Netty简介:
Netty是JBOSS 基于Java NIO开源的提供异步、事件驱动的网络通信框架,用于开发高性能网络服务器
Zookeeper RocketMq Dubbo ShardingSphere 底层通信都有用到它
服务端代码实例
public class DiscardServer {
private int port;
public DiscardServer(int port) {
this.port = port;
}
public void run() throws Exception {
EventLoopGroup bossGroup = new NioEventLoopGroup(); // (1)
EventLoopGroup workerGroup = new NioEventLoopGroup();
try {
ServerBootstrap b = new ServerBootstrap(); // (2)
b.group(bossGroup, workerGroup)
.channel(NioServerSocketChannel.class) // (3)
.childHandler(new ChannelInitializer<SocketChannel>() { // (4)
@Override
public void initChannel(SocketChannel ch) throws Exception {
ch.pipeline().addLast(new DiscardServerHandler());
}
})
.option(ChannelOption.SO_BACKLOG, 128) // (5)
.childOption(ChannelOption.SO_KEEPALIVE, true); // (6)
// Bind and start to accept incoming connections.
ChannelFuture f = b.bind(port).sync(); // (7)
// Wait until the server socket is closed.
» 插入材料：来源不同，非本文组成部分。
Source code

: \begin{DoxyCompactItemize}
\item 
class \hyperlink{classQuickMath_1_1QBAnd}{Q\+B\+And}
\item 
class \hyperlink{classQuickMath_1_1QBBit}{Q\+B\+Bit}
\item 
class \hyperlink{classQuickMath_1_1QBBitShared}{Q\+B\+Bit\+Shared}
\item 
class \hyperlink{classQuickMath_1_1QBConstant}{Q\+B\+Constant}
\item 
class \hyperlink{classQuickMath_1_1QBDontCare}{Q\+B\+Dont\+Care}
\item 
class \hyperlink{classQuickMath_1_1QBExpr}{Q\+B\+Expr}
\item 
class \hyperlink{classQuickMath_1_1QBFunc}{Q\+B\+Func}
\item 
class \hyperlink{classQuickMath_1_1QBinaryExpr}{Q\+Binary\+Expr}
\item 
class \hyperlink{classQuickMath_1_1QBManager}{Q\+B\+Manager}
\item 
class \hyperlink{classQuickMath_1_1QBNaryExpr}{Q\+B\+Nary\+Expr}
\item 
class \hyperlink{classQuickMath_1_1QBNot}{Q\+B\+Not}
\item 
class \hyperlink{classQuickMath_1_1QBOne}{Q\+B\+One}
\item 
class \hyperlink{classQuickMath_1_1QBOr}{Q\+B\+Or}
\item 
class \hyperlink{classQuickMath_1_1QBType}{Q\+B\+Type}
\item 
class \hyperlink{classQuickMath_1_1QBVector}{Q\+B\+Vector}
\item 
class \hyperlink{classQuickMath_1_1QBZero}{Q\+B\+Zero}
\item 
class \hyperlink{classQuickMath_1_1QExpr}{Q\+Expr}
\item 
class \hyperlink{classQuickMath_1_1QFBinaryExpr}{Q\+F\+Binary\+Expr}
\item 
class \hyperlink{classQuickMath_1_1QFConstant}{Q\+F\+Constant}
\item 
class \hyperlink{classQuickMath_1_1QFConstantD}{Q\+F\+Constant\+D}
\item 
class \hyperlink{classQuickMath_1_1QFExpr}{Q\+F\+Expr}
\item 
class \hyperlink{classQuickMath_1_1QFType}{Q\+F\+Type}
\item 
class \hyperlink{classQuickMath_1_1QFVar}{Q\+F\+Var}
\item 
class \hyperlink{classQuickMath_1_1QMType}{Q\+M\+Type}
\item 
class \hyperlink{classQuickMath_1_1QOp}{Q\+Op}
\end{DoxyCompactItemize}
// In this example, this does not happen, but you can do that to gracefully
// shut down your server.
f.channel().closeFuture().sync();
} finally {
workerGroup.shutdownGracefully();
bossGroup.shutdownGracefully();
}
}
public static void main(String[] args) throws Exception {
int port = 8080;
if (args.length > 0) {
port = Integer.parseInt(args[0]);
}
new DiscardServer(port).run();
}
}
public class DiscardServerHandler extends ChannelInboundHandlerAdapter { // (1)
@Override
public void channelRead(ChannelHandlerContext ctx, Object msg) { // (2)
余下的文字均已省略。